The Packard Fellowships in Science and Engineering are among the nation’s largest nongovernmental fellowships, designed to allow maximum flexibility in how the funding is used. Since 1988, this program has supported the blue-sky thinking of scientists and engineers in the hopes that their research over time will lead to new discoveries that improve people’s lives and enhance our understanding of the universe.

“It really is amazing to see what brilliant researchers can do when given the room to take big risks,” said Frances Arnold, chair of the Packard Fellowships Advisory Panel, 2018 Nobel laureate in chemistry, and former Packard fellow. “And I’m not only talking about their impressive contributions to their fields—I’m also talking about building entirely new disciplines and giving back to the next generation of scientists.
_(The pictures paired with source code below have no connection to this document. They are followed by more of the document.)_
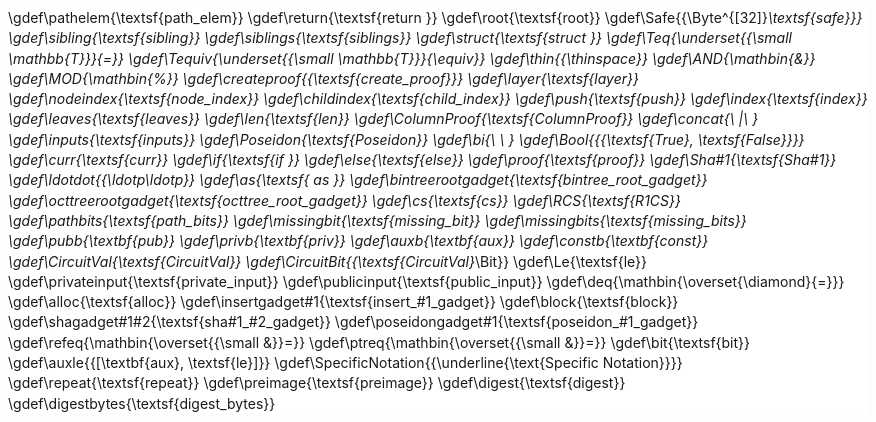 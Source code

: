 \gdef\pathelem{\textsf{path_elem}}
\gdef\return{\textsf{return }}
\gdef\root{\textsf{root}}
\gdef\Safe{{\Byte^{[32]}_\textsf{safe}}}
\gdef\sibling{\textsf{sibling}}
\gdef\siblings{\textsf{siblings}}
\gdef\struct{\textsf{struct }}
\gdef\Teq{\underset{{\small \mathbb{T}}}{=}}
\gdef\Tequiv{\underset{{\small \mathbb{T}}}{\equiv}}
\gdef\thin{{\thinspace}}
\gdef\AND{\mathbin{\&}}
\gdef\MOD{\mathbin{\%}}
\gdef\createproof{{\textsf{create\_proof}}}
\gdef\layer{\textsf{layer}}
\gdef\nodeindex{\textsf{node_index}}
\gdef\childindex{\textsf{child_index}}
\gdef\push{\textsf{push}}
\gdef\index{\textsf{index}}
\gdef\leaves{\textsf{leaves}}
\gdef\len{\textsf{len}}
\gdef\ColumnProof{\textsf{ColumnProof}}
\gdef\concat{\ \|\ }
\gdef\inputs{\textsf{inputs}}
\gdef\Poseidon{\textsf{Poseidon}}
\gdef\bi{\ \ }
\gdef\Bool{{\{\textsf{True}, \textsf{False}\}}}
\gdef\curr{\textsf{curr}}
\gdef\if{\textsf{if }}
\gdef\else{\textsf{else}}
\gdef\proof{\textsf{proof}}
\gdef\Sha#1{\textsf{Sha#1}}
\gdef\ldotdot{{\ldotp\ldotp}}
\gdef\as{\textsf{ as }}
\gdef\bintreerootgadget{\textsf{bintree_root_gadget}}
\gdef\octtreerootgadget{\textsf{octtree_root_gadget}}
\gdef\cs{\textsf{cs}}
\gdef\RCS{\textsf{R1CS}}
\gdef\pathbits{\textsf{path_bits}}
\gdef\missingbit{\textsf{missing_bit}}
\gdef\missingbits{\textsf{missing_bits}}
\gdef\pubb{\textbf{pub}}
\gdef\privb{\textbf{priv}}
\gdef\auxb{\textbf{aux}}
\gdef\constb{\textbf{const}}
\gdef\CircuitVal{\textsf{CircuitVal}}
\gdef\CircuitBit{{\textsf{CircuitVal}_\Bit}}
\gdef\Le{\textsf{le}}
\gdef\privateinput{\textsf{private_input}}
\gdef\publicinput{\textsf{public_input}}
\gdef\deq{\mathbin{\overset{\diamond}{=}}}
\gdef\alloc{\textsf{alloc}}
\gdef\insertgadget#1{\textsf{insert_#1_gadget}}
\gdef\block{\textsf{block}}
\gdef\shagadget#1#2{\textsf{sha#1_#2_gadget}}
\gdef\poseidongadget#1{\textsf{poseidon_#1_gadget}}
\gdef\refeq{\mathbin{\overset{{\small \&}}=}}
\gdef\ptreq{\mathbin{\overset{{\small \&}}=}}
\gdef\bit{\textsf{bit}}
\gdef\auxle{{[\textbf{aux}, \textsf{le}]}}
\gdef\SpecificNotation{{\underline{\text{Specific Notation}}}}
\gdef\repeat{\textsf{repeat}}
\gdef\preimage{\textsf{preimage}}
\gdef\digest{\textsf{digest}}
\gdef\digestbytes{\textsf{digest_bytes}} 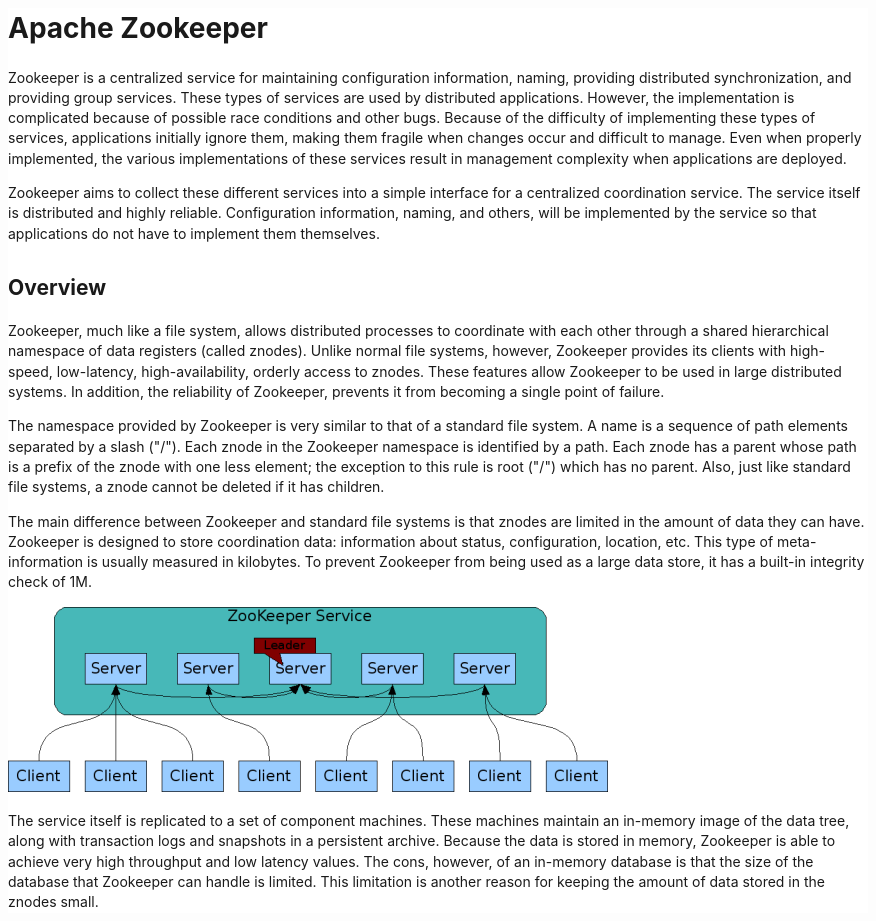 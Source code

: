 # Apache Zookeeper

Zookeeper is a centralized service for maintaining configuration information, naming, providing distributed synchronization, and providing group services. These types of services are used by distributed applications. However, the implementation is complicated because of possible race conditions and other bugs. Because of the difficulty of implementing these types of services, applications initially ignore them, making them fragile when changes occur and difficult to manage. Even when properly implemented, the various implementations of these services result in management complexity when applications are deployed.

Zookeeper aims to collect these different services into a simple interface for a centralized coordination service. The service itself is distributed and highly reliable. Configuration information, naming, and others, will be implemented by the service so that applications do not have to implement them themselves.

## Overview

Zookeeper, much like a file system, allows distributed processes to coordinate with each other through a shared hierarchical namespace of data registers (called znodes). Unlike normal file systems, however, Zookeeper provides its clients with high-speed, low-latency, high-availability, orderly access to znodes. These features allow Zookeeper to be used in large distributed systems. In addition, the reliability of Zookeeper, prevents it from becoming a single point of failure.

The namespace provided by Zookeeper is very similar to that of a standard file system. A name is a sequence of path elements separated by a slash ("/"). Each znode in the Zookeeper namespace is identified by a path. Each znode has a parent whose path is a prefix of the znode with one less element; the exception to this rule is root ("/") which has no parent. Also, just like standard file systems, a znode cannot be deleted if it has children.

The main difference between Zookeeper and standard file systems is that znodes are limited in the amount of data they can have. Zookeeper is designed to store coordination data: information about status, configuration, location, etc. This type of meta-information is usually measured in kilobytes. To prevent Zookeeper from being used as a large data store, it has a built-in integrity check of 1M.

![](/images/overview.png)

The service itself is replicated to a set of component machines. These machines maintain an in-memory image of the data tree, along with transaction logs and snapshots in a persistent archive. Because the data is stored in memory, Zookeeper is able to achieve very high throughput and low latency values. The cons, however, of an in-memory database is that the size of the database that Zookeeper can handle is limited. This limitation is another reason for keeping the amount of data stored in the znodes small.
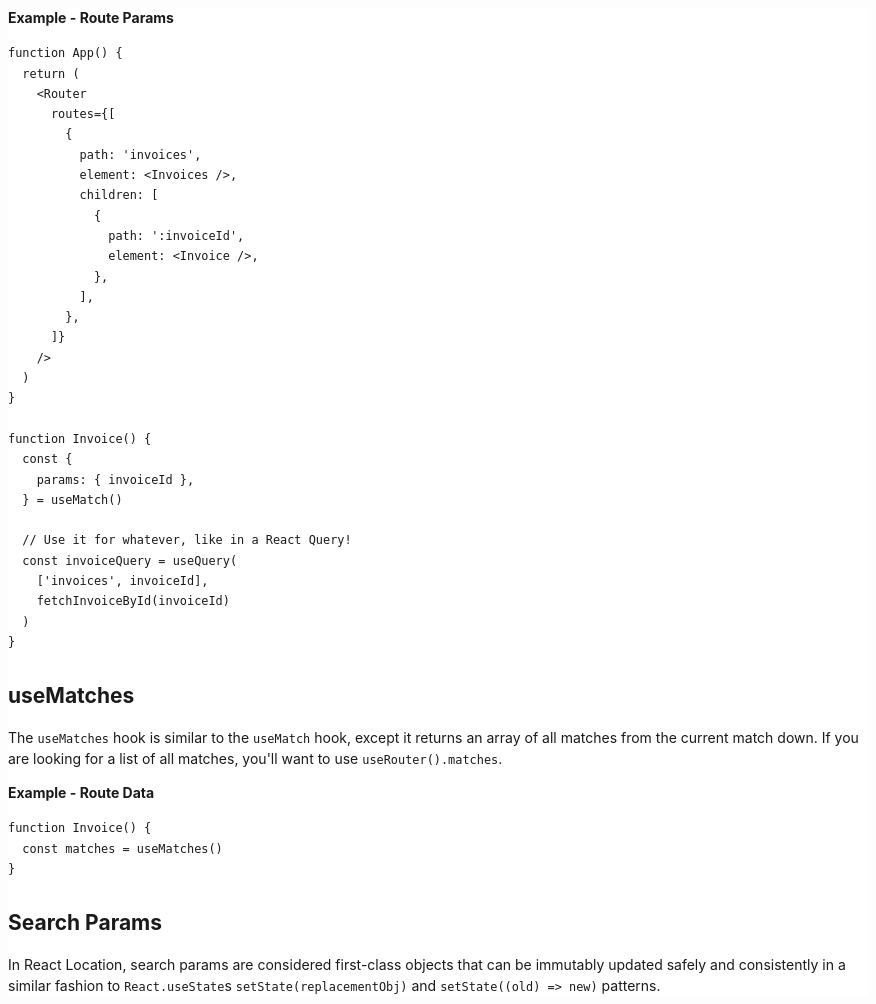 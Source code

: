 
**Example - Route Params**

```tsx
function App() {
  return (
    <Router
      routes={[
        {
          path: 'invoices',
          element: <Invoices />,
          children: [
            {
              path: ':invoiceId',
              element: <Invoice />,
            },
          ],
        },
      ]}
    />
  )
}

function Invoice() {
  const {
    params: { invoiceId },
  } = useMatch()

  // Use it for whatever, like in a React Query!
  const invoiceQuery = useQuery(
    ['invoices', invoiceId],
    fetchInvoiceById(invoiceId)
  )
}
```

## useMatches

The `useMatches` hook is similar to the `useMatch` hook, except it returns an array of all matches from the current match down. If you are looking for a list of all matches, you'll want to use `useRouter().matches`.

**Example - Route Data**

```tsx
function Invoice() {
  const matches = useMatches()
}
```

## Search Params

In React Location, search params are considered first-class objects that can be immutably updated safely and consistently in a similar fashion to `React.useState`s `setState(replacementObj)` and `setState((old) => new)` patterns.

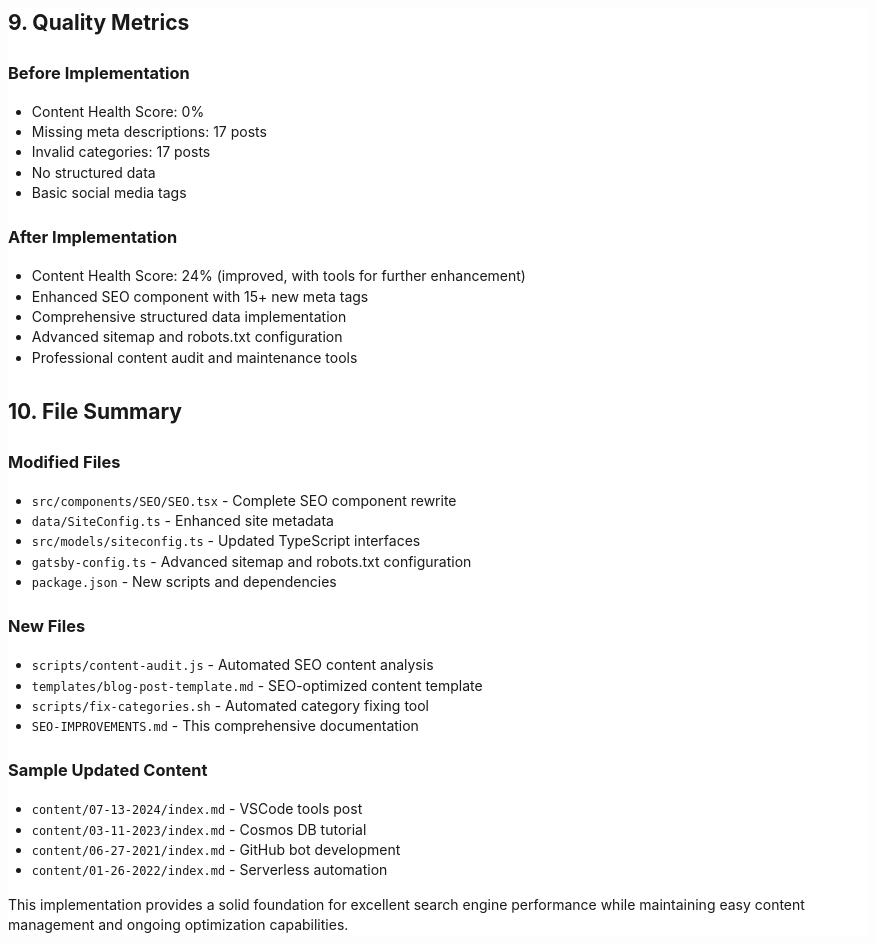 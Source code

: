 ## 9. Quality Metrics

### Before Implementation
- Content Health Score: 0%
- Missing meta descriptions: 17 posts
- Invalid categories: 17 posts
- No structured data
- Basic social media tags

### After Implementation
- Content Health Score: 24% (improved, with tools for further enhancement)
- Enhanced SEO component with 15+ new meta tags
- Comprehensive structured data implementation
- Advanced sitemap and robots.txt configuration
- Professional content audit and maintenance tools

## 10. File Summary

### Modified Files
- `src/components/SEO/SEO.tsx` - Complete SEO component rewrite
- `data/SiteConfig.ts` - Enhanced site metadata
- `src/models/siteconfig.ts` - Updated TypeScript interfaces
- `gatsby-config.ts` - Advanced sitemap and robots.txt configuration
- `package.json` - New scripts and dependencies

### New Files
- `scripts/content-audit.js` - Automated SEO content analysis
- `templates/blog-post-template.md` - SEO-optimized content template
- `scripts/fix-categories.sh` - Automated category fixing tool
- `SEO-IMPROVEMENTS.md` - This comprehensive documentation

### Sample Updated Content
- `content/07-13-2024/index.md` - VSCode tools post
- `content/03-11-2023/index.md` - Cosmos DB tutorial
- `content/06-27-2021/index.md` - GitHub bot development
- `content/01-26-2022/index.md` - Serverless automation

This implementation provides a solid foundation for excellent search engine performance while maintaining easy content management and ongoing optimization capabilities. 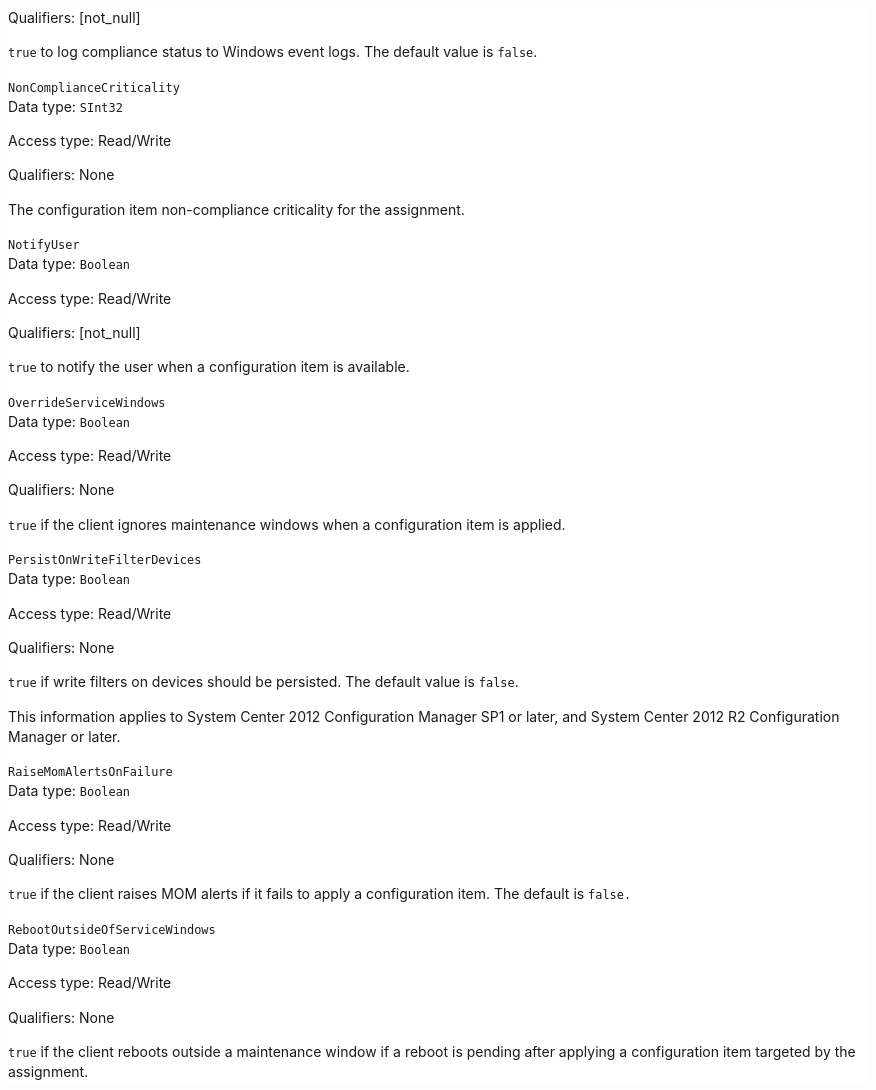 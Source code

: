  Qualifiers: [not_null]  
  
 `true` to log compliance status to Windows event logs. The default value is `false`.  
  
 `NonComplianceCriticality`  
 Data type: `SInt32`  
  
 Access type: Read/Write  
  
 Qualifiers: None  
  
 The configuration item non-compliance criticality for the assignment.  
  
 `NotifyUser`  
 Data type: `Boolean`  
  
 Access type: Read/Write  
  
 Qualifiers: [not_null]  
  
 `true` to notify the user when a configuration item is available.  
  
 `OverrideServiceWindows`  
 Data type: `Boolean`  
  
 Access type: Read/Write  
  
 Qualifiers: None  
  
 `true` if the client ignores maintenance windows when a configuration item is applied.  
  
 `PersistOnWriteFilterDevices`  
 Data type: `Boolean`  
  
 Access type: Read/Write  
  
 Qualifiers: None  
  
 `true` if write filters on devices should be persisted. The default value is `false`.  
  
 This information applies to System Center 2012 Configuration Manager SP1 or later, and System Center 2012 R2 Configuration Manager or later.  
  
 `RaiseMomAlertsOnFailure`  
 Data type: `Boolean`  
  
 Access type: Read/Write  
  
 Qualifiers: None  
  
 `true` if the client raises MOM alerts if it fails to apply a configuration item. The default is `false.`  
  
 `RebootOutsideOfServiceWindows`  
 Data type: `Boolean`  
  
 Access type: Read/Write  
  
 Qualifiers: None  
  
 `true` if the client reboots outside a maintenance window if a reboot is pending after applying a configuration item targeted by the assignment.  
  
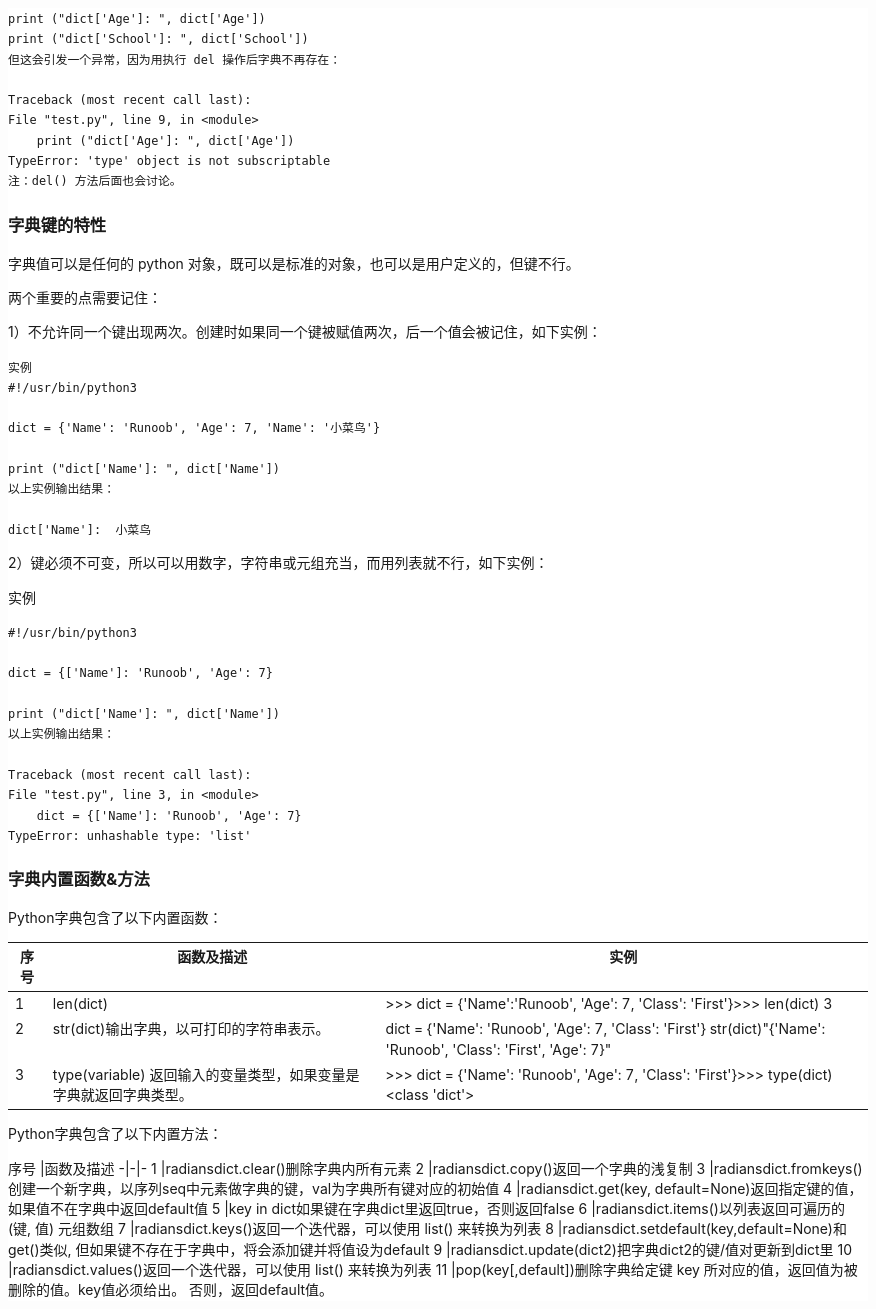     print ("dict['Age']: ", dict['Age'])
    print ("dict['School']: ", dict['School'])
    但这会引发一个异常，因为用执行 del 操作后字典不再存在：

    Traceback (most recent call last):
    File "test.py", line 9, in <module>
        print ("dict['Age']: ", dict['Age'])
    TypeError: 'type' object is not subscriptable
    注：del() 方法后面也会讨论。

### 字典键的特性

字典值可以是任何的 python 对象，既可以是标准的对象，也可以是用户定义的，但键不行。

两个重要的点需要记住：

1）不允许同一个键出现两次。创建时如果同一个键被赋值两次，后一个值会被记住，如下实例：

    实例
    #!/usr/bin/python3
    
    dict = {'Name': 'Runoob', 'Age': 7, 'Name': '小菜鸟'}
    
    print ("dict['Name']: ", dict['Name'])
    以上实例输出结果：

    dict['Name']:  小菜鸟

2）键必须不可变，所以可以用数字，字符串或元组充当，而用列表就不行，如下实例：

实例

    #!/usr/bin/python3
    
    dict = {['Name']: 'Runoob', 'Age': 7}
    
    print ("dict['Name']: ", dict['Name'])
    以上实例输出结果：

    Traceback (most recent call last):
    File "test.py", line 3, in <module>
        dict = {['Name']: 'Runoob', 'Age': 7}
    TypeError: unhashable type: 'list'

### 字典内置函数&方法

Python字典包含了以下内置函数：

序号|函数及描述|实例
-|-|-
1   |len(dict)|>>> dict = {'Name':'Runoob', 'Age': 7, 'Class': 'First'}>>> len(dict) 3
2|  str(dict)输出字典，以可打印的字符串表示。|  dict = {'Name': 'Runoob', 'Age': 7, 'Class': 'First'} str(dict)"{'Name': 'Runoob', 'Class': 'First', 'Age': 7}"
3|  type(variable) 返回输入的变量类型，如果变量是字典就返回字典类型。    |>>> dict = {'Name': 'Runoob', 'Age': 7, 'Class': 'First'}>>> type(dict) \<class 'dict'\>

Python字典包含了以下内置方法：

序号	|函数及描述
-|-|-
1	|radiansdict.clear()删除字典内所有元素
2	|radiansdict.copy()返回一个字典的浅复制
3	|radiansdict.fromkeys()创建一个新字典，以序列seq中元素做字典的键，val为字典所有键对应的初始值
4	|radiansdict.get(key, default=None)返回指定键的值，如果值不在字典中返回default值
5	|key in dict如果键在字典dict里返回true，否则返回false
6	|radiansdict.items()以列表返回可遍历的(键, 值) 元组数组
7	|radiansdict.keys()返回一个迭代器，可以使用 list() 来转换为列表
8	|radiansdict.setdefault(key,default=None)和get()类似, 但如果键不存在于字典中，将会添加键并将值设为default
9	|radiansdict.update(dict2)把字典dict2的键/值对更新到dict里
10	|radiansdict.values()返回一个迭代器，可以使用 list() 来转换为列表
11	|pop(key[,default])删除字典给定键 key 所对应的值，返回值为被删除的值。key值必须给出。 否则，返回default值。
I’m excited to see what’s in store for this new class as it joins our welcoming community of Fellows.”

Kasza is the sixth early-career professor from the School to be named a Packard Fellow. She joins Shree K. Nayar (Computer Science, 1992), Kenneth A. Ross (Computer Science, 1993), Adam Sobel (Applied Physics and Applied Mathematics, 2000), Jingyue Ju (Chemical Engineering, 2001), and Latha Venkataraman (Applied Physics and Applied Mathematics, 2008).